Merge pull request #121 from VikParuchuri/dev

VikParuchuri · web-flow · commit c5f5e779435e · 2024-05-28T14:43:55.000-07:00
Fix rotate and copy bugs
diff --git a/poetry.lock b/poetry.lock
diff --git a/pyproject.toml b/pyproject.toml
@@ -1,6 +1,6 @@
 [tool.poetry]
 name = "surya-ocr"
-version = "0.4.11"
+version = "0.4.12"
 description = "OCR, layout, reading order, and line detection in 90+ languages"
 authors = ["Vik Paruchuri <vik.paruchuri@gmail.com>"]
 readme = "README.md"
diff --git a/surya/detection.py b/surya/detection.py
@@ -30,6 +30,8 @@ def batch_detection(images: List, model: SegformerForRegressionMask, processor,
         batch_size = get_batch_size()
     heatmap_count = model.config.num_labels
 
+    images = [image.convert("RGB") for image in images]  # also copies the images
+
     orig_sizes = [image.size for image in images]
     splits_per_image = [get_total_splits(size, processor) for size in orig_sizes]
 
diff --git a/surya/model/recognition/processor.py b/surya/model/recognition/processor.py
@@ -35,6 +35,7 @@ def numpy_resize(cls, image: np.ndarray, size, interpolation=cv2.INTER_LANCZOS4)
         max_width, max_height = size["width"], size["height"]
 
         if (height == max_height and width <= max_width) or (width == max_width and height <= max_height):
+            image = image.transpose(2, 0, 1)
             return image
 
         scale = min(max_width / width, max_height / height)
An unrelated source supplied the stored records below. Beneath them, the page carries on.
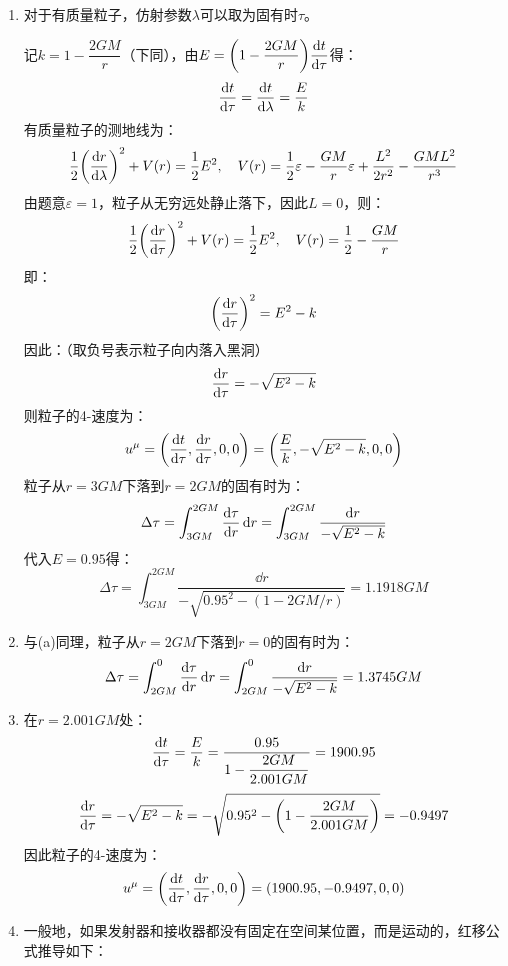 \documentclass[a4paper]{article}
\renewcommand\epsilon\varepsilon
\begin{document}
\begin{enumerate}
    \item[1.(a)]
    对于有质量粒子，仿射参数$\lambda$可以取为固有时$\tau$。

    记$k = 1 - \dfrac{2GM}{r}$（下同），由$E = \qty(1 - \dfrac{2GM}{r}) \dfrac{\dd t}{\dd\tau}$得：
    \[
        \dv{t}{\tau} = \dv{t}{\lambda} = \frac{E}{k}
    \]
    有质量粒子的测地线为：
    \[
        \frac{1}{2} \qty(\dv{r}{\lambda})^2 + V(r) = \frac{1}{2} E^2,\quad V(r) = \frac{1}{2} \epsilon - \frac{GM}{r} \epsilon + \frac{L^2}{2r^2} - \frac{GM L^2}{r^3}
    \]
    由题意$\epsilon = 1$，粒子从无穷远处静止落下，因此$L = 0$，则：
    \[
        \frac{1}{2} \qty(\dv{r}{\tau})^2 + V(r) = \frac{1}{2} E^2,\quad V(r) = \frac{1}{2} - \frac{GM}{r}
    \]
    即：
    \[
        \qty(\dv{r}{\tau})^2 = E^2 - k
    \]
    因此：（取负号表示粒子向内落入黑洞）
    \[
        \dv{r}{\tau} = -\sqrt{E^2 - k}
    \]
    则粒子的4-速度为：
    \[
        u^\mu = \qty(\dv{t}{\tau}, \dv{r}{\tau}, 0, 0) = \qty(\frac{E}{k}, -\sqrt{E^2 - k}, 0, 0)
    \]
    粒子从$r = 3GM$下落到$r = 2GM$的固有时为：
    \[
        \Delta \tau = \int_{3GM}^{2GM} \dv{\tau}{r} \dd{r} = \int_{3GM}^{2GM} \frac{\dd{r}}{-\sqrt{E^2 - k}}
    \]
    代入$E = 0.95$得：
    \[
        \Delta \tau = \int_{3GM}^{2GM} \frac{\dd{r}}{-\sqrt{0.95^2 - (1 - 2GM/r)}} = 1.1918GM
    \]


    \item[1.(b)]
    与(a)同理，粒子从$r = 2GM$下落到$r = 0$的固有时为：
    \[
        \Delta \tau = \int_{2GM}^{0} \dv{\tau}{r} \dd{r} = \int_{2GM}^{0} \frac{\dd{r}}{-\sqrt{E^2 - k}} = 1.3745GM
    \]

    \item[1.(c)]
    在$r = 2.001GM$处：
    \[
        \dv{t}{\tau} = \frac{E}{k} = \frac{0.95}{1 - \dfrac{2GM}{2.001GM}} = 1900.95
    \]
    \[
        \dv{r}{\tau} = -\sqrt{E^2 - k} = -\sqrt{0.95^2 - \qty(1 - \frac{2GM}{2.001GM})} = -0.9497
    \]
    因此粒子的4-速度为：
    \[
        u^\mu = \qty(\dv{t}{\tau}, \dv{r}{\tau}, 0, 0) = \qty(1900.95, -0.9497, 0, 0)
    \]

    \item[1.(d)]
    一般地，如果发射器和接收器都没有固定在空间某位置，而是运动的，红移公式推导如下：


\end{enumerate}
\end{document}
diff --git a/surya/ocr.py b/surya/ocr.py
@@ -9,10 +9,12 @@
 
 
 def run_recognition(images: List[Image.Image], langs: List[List[str]], rec_model, rec_processor, bboxes: List[List[List[int]]] = None, polygons: List[List[List[List[int]]]] = None, batch_size=None) -> List[OCRResult]:
-    images = convert_if_not_rgb(images)
     # Polygons need to be in corner format - [[x1, y1], [x2, y2], [x3, y3], [x4, y4]], bboxes in [x1, y1, x2, y2] format
     assert bboxes is not None or polygons is not None
     assert len(images) == len(langs), "You need to pass in one list of languages for each image"
+
+    images = convert_if_not_rgb(images)
+
     slice_map = []
     all_slices = []
     all_langs = []
diff --git a/surya/ordering.py b/surya/ordering.py
@@ -38,7 +38,7 @@ def batch_ordering(images: List, bboxes: List[List[List[float]]], model: OrderVi
     if batch_size is None:
         batch_size = get_batch_size()
 
-    images = convert_if_not_rgb(images)
+    images = [image.convert("RGB") for image in images] # also copies the images
 
     output_order = []
     for i in tqdm(range(0, len(images), batch_size), desc="Finding reading order"):
diff --git a/surya/recognition.py b/surya/recognition.py
@@ -29,7 +29,7 @@ def batch_recognition(images: List, languages: List[List[str]], model, processor
     for l in languages:
         assert len(l) <= settings.RECOGNITION_MAX_LANGS, f"OCR only supports up to {settings.RECOGNITION_MAX_LANGS} languages per image, you passed {l}."
 
-    images = convert_if_not_rgb(images)
+    images = [image.convert("RGB") for image in images] # also copies the images
     if batch_size is None:
         batch_size = get_batch_size()